***** RECORD EXCERPTS *****

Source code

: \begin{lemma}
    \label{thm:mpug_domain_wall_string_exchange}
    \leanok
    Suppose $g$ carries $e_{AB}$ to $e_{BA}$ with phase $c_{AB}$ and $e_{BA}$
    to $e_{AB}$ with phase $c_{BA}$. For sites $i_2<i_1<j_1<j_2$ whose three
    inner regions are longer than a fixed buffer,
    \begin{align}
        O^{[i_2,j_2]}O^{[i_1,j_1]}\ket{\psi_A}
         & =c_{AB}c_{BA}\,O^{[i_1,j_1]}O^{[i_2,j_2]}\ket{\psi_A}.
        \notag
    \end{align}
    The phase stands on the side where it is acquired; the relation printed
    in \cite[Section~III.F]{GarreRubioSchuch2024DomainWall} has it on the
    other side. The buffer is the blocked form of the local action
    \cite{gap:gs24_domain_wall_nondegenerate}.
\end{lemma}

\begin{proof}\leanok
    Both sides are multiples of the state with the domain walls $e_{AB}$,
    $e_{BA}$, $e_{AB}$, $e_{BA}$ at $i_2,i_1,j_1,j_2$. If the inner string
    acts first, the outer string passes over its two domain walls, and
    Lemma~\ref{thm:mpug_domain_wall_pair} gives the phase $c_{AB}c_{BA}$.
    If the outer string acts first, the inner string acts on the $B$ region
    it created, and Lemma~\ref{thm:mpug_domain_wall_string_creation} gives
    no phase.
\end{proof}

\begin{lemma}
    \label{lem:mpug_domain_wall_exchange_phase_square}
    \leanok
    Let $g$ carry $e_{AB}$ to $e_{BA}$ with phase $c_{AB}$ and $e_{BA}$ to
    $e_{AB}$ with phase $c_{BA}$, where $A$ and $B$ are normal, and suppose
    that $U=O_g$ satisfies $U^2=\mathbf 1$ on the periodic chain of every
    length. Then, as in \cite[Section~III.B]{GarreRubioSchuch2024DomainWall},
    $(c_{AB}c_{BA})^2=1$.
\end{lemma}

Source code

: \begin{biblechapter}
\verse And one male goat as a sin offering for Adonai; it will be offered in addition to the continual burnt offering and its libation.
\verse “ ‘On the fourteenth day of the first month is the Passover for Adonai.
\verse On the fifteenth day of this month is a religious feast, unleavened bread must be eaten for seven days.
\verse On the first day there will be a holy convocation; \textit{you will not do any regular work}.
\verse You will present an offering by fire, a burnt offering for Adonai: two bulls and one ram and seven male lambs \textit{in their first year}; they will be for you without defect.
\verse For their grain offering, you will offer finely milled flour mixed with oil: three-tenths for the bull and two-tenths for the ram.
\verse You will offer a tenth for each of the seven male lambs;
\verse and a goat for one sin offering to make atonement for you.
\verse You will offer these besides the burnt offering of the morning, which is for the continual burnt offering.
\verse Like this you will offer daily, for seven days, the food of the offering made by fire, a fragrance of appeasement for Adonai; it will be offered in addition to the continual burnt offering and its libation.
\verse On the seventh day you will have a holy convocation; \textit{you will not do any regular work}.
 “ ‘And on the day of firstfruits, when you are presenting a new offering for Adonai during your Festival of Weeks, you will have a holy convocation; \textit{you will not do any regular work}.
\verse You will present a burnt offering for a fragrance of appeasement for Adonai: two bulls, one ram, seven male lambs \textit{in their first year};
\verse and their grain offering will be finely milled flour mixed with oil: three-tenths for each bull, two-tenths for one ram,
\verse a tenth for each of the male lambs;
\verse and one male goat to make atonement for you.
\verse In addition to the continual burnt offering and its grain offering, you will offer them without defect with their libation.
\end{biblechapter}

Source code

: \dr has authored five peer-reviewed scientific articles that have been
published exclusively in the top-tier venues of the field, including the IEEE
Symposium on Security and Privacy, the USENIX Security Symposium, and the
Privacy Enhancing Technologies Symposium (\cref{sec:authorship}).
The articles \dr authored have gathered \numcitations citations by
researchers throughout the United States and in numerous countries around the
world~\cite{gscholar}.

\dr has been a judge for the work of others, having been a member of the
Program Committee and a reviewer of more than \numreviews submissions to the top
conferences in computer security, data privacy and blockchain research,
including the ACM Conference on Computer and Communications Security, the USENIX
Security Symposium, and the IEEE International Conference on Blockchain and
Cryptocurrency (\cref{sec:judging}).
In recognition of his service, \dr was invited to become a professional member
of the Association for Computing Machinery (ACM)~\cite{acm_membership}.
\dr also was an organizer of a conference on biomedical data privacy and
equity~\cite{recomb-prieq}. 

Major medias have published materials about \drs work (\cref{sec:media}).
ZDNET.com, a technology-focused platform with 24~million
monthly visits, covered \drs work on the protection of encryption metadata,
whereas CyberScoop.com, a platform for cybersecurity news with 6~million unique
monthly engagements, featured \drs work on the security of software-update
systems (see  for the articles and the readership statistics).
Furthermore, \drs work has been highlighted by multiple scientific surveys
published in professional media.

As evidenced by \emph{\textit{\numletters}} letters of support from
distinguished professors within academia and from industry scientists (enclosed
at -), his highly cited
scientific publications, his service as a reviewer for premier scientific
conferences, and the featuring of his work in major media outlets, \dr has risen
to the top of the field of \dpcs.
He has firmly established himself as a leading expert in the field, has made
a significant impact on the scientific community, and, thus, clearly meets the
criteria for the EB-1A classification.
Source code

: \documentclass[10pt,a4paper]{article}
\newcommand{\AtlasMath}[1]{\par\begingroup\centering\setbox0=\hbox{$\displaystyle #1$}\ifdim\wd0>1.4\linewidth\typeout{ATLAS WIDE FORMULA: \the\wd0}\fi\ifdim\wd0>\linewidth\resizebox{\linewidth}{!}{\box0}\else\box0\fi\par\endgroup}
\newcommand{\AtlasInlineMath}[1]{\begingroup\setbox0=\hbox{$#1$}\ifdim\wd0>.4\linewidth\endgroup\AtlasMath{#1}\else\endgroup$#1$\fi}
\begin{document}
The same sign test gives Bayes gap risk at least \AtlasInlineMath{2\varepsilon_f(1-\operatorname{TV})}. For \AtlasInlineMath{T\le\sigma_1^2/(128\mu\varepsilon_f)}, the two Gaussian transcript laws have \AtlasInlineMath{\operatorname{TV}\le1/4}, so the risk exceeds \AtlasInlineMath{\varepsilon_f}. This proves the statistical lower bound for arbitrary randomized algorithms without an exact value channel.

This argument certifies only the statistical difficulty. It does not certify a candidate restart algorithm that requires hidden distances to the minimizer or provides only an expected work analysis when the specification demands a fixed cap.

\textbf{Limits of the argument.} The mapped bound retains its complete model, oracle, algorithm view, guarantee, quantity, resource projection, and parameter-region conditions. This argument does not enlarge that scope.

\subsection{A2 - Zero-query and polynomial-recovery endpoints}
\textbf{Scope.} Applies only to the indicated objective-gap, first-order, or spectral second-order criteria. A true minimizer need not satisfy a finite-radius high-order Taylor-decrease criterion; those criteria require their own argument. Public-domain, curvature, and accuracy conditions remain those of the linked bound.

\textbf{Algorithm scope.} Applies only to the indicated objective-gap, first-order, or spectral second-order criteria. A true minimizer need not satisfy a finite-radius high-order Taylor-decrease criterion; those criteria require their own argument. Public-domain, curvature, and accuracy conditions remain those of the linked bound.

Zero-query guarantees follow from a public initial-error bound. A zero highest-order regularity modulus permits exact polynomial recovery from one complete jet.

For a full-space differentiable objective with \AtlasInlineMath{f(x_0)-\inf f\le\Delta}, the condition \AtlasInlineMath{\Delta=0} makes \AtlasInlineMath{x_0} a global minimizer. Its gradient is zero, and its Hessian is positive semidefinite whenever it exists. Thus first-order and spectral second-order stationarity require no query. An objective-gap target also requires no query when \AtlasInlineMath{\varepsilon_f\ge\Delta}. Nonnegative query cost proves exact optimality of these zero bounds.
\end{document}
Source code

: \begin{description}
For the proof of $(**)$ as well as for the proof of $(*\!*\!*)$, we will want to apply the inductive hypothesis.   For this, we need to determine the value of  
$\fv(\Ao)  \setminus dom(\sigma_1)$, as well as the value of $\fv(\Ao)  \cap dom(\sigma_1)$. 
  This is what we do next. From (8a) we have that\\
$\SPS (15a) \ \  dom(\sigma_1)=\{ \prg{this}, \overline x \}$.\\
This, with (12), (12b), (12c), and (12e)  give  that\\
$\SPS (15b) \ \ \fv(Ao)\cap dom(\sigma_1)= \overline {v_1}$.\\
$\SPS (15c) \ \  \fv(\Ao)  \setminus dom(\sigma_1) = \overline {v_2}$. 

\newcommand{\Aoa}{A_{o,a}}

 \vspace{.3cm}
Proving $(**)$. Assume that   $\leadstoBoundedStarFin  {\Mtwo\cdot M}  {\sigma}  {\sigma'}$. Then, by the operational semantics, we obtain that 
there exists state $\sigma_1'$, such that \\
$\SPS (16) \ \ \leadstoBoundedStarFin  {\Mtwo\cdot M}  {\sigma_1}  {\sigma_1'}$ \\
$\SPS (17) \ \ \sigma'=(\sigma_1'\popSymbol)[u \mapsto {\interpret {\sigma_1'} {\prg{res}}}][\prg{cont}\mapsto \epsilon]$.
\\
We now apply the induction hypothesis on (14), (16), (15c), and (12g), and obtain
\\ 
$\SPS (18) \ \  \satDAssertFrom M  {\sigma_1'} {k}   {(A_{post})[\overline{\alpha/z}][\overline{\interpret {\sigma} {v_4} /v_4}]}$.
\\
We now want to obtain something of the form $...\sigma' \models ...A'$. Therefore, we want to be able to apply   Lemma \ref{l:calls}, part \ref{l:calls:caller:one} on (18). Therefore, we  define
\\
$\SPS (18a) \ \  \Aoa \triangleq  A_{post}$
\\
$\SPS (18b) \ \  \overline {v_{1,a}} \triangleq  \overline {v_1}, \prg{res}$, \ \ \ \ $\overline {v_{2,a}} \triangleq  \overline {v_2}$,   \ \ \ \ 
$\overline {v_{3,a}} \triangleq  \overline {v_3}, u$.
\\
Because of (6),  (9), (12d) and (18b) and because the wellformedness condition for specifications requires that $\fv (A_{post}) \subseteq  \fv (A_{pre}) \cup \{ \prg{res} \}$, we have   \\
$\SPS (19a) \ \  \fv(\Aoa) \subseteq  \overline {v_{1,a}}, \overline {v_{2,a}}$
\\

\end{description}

*****

• **AIM OF THE TASK**
Return, from the data above, each line in which the string "million" appears.

• **FINISHED TASK**
ZDNET.com, a technology-focused platform with 24~million
whereas CyberScoop.com, a platform for cybersecurity news with 6~million unique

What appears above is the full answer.